EXERCISE GOAL ->
Take every line from the data that has the word "gmail" in it.

STUDY MATERIAL ->
= = = = =
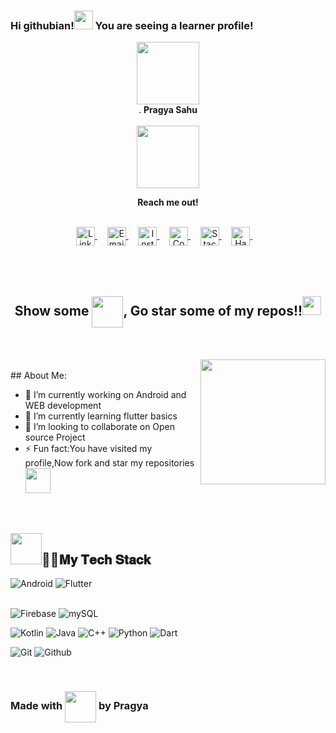    ###                  Hi githubian!<img src="https://emojis.slackmojis.com/emojis/images/1536351075/4594/blob-wave.gif?1536351075" width="30px"> You are seeing a learner profile!

<div align="center"> 
<img align="center" src="https://media.giphy.com/media/du3J3cXyzhj75IOgvA/giphy.gif" width=100 height=100 /><br/>.
<b>Pragya Sahu</b>
  </div>
<br>

<div align="center">
   <img src="https://media.giphy.com/media/hULIWsDRiNV2GhL1ED/giphy.gif" width=100 height=100 /><br/>
<p><b>Reach me out!</b></p>
  </div>
<br>


<div align="center">
<a href="https://www.linkedin.com/in/pragya-sahu-09265a1a7/">
  <img align="center" alt="LinkdeIN" width="30px" src="https://cdn.jsdelivr.net/npm/simple-icons@v3/icons/linkedin.svg" />
</a>&nbsp;&nbsp;&nbsp;

<a href="mailto:pragyasahu04022000@gmail.com">
  <img align="center" alt="Email" width="30px" src="https://cdn.jsdelivr.net/npm/simple-icons@3.11.0/icons/gmail.svg" />
</a>&nbsp;&nbsp;&nbsp;

<a href="https://www.instagram.com/creative_pragya/">
  <img align="center" alt="Instagram" width="30px" src="https://cdn.jsdelivr.net/npm/simple-icons@v3/icons/instagram.svg" />
</a>&nbsp;&nbsp;&nbsp;



<a href="https://www.codechef.com/users/techie_pragya">
  <img align="center" alt="Codechef" width="30px" src="https://cdn.jsdelivr.net/npm/simple-icons@v3/icons/codechef.svg" />
</a>&nbsp;&nbsp;&nbsp;



<a href="https://stackoverflow.com/users/story/15980930">
  <img align="center" alt="Stackoverflow" width="30px" src="https://cdn.jsdelivr.net/npm/simple-icons@3.11.0/icons/stackoverflow.svg" />
</a>&nbsp;&nbsp;&nbsp;

<a href="https://www.hackerrank.com/Techie_pragya">
  <img align="center" alt="Hackerrank" width="30px" src="https://cdn.jsdelivr.net/npm/simple-icons@v3/icons/hackerrank.svg" />
</a>&nbsp;&nbsp;&nbsp;
</div>

<br>  
<br>  
<br>  
<div align="center">

## Show some <img align="center" src="https://media.giphy.com/media/Z63IGkT6bmiEg3vo8o/giphy.gif" width=50 height=50 />, Go star some of my repos!!<img src="https://emojis.slackmojis.com/emojis/images/1593555389/9579/blob_excited.gif?1593555389" width="30px">
</div>
<br>
<br>
<img align="right" src="https://media.giphy.com/media/zOvBKUUEERdNm/giphy.gif" width=200 height=200 />
<br>  
## About Me:




- 🔭 I’m currently working on Android and WEB development
- 🌱 I’m currently learning flutter basics
- 👯 I’m looking to collaborate on Open source Project
- ⚡ Fun fact:You have visited my profile,Now fork and star my repositories<img src="https://media.giphy.com/media/PoE9ZsBYhD4uYYH0ju/giphy.gif" width="40px" />

<br>

## <img src="https://media.giphy.com/media/p4NLw3I4U0idi/giphy.gif" width="50px">🐱‍💻𝐌𝐲 𝐓𝐞𝐜𝐡 𝐒𝐭𝐚𝐜𝐤



![Android](https://img.shields.io/badge/-Android-green?style=for-the-badge&logo=Android&logoColor=ffffff)
![Flutter](https://img.shields.io/badge/-Flutter-blue?style=for-the-badge&logo=Flutter&logoColor=ffffff)
<br>
<br>

![Firebase](https://img.shields.io/badge/-Firebase-yellow?style=for-the-badge&logo=Firebase&logoColor=ffffff)
![mySQL](https://img.shields.io/badge/-mySQL-black?style=for-the-badge&logo=mySQL&logoColor=ffffff)


![Kotlin](https://img.shields.io/badge/-Kotlin-black?style=for-the-badge&logo=Kotlin&logoColor=ffffff)
![Java](https://img.shields.io/badge/-Java-yellow?style=for-the-badge&logo=Java&logoColor=000000)
![C++](https://img.shields.io/badge/-C%2B%2B-blue?style=for-the-badge&logo=C%2B%2B&logoColor=ffffff)
![Python](https://img.shields.io/badge/-Python-grey?style=for-the-badge&logo=Python&logoColor=ffffff)
![Dart](https://img.shields.io/badge/-Dart-cyan?style=for-the-badge&logo=Dart&logoColor=000000)

![Git](https://img.shields.io/badge/-Git-grey?style=for-the-badge&logo=Git&logoColor=ffffff)
![Github](https://img.shields.io/badge/-Github-grey?style=for-the-badge&logo=Github&logoColor=ffffff)




<br>

### Made with <img align="center" src="https://media.giphy.com/media/Z63IGkT6bmiEg3vo8o/giphy.gif" width=50 height=50 /> by Pragya
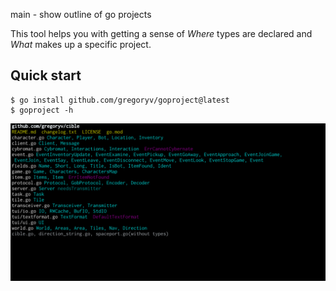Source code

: main - show outline of go projects

This tool helps you with getting a sense of *Where* types are declared
and *What* makes up a specific project.

## Quick start

    $ go install github.com/gregoryv/goproject@latest
    $ goproject -h


![](screenshot.png)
= = = = =
WRITTEN RESPONSE ->
<a href="mailto:pragyasahu04022000@gmail.com">
  <img align="center" alt="Email" width="30px" src="https://cdn.jsdelivr.net/npm/simple-icons@3.11.0/icons/gmail.svg" />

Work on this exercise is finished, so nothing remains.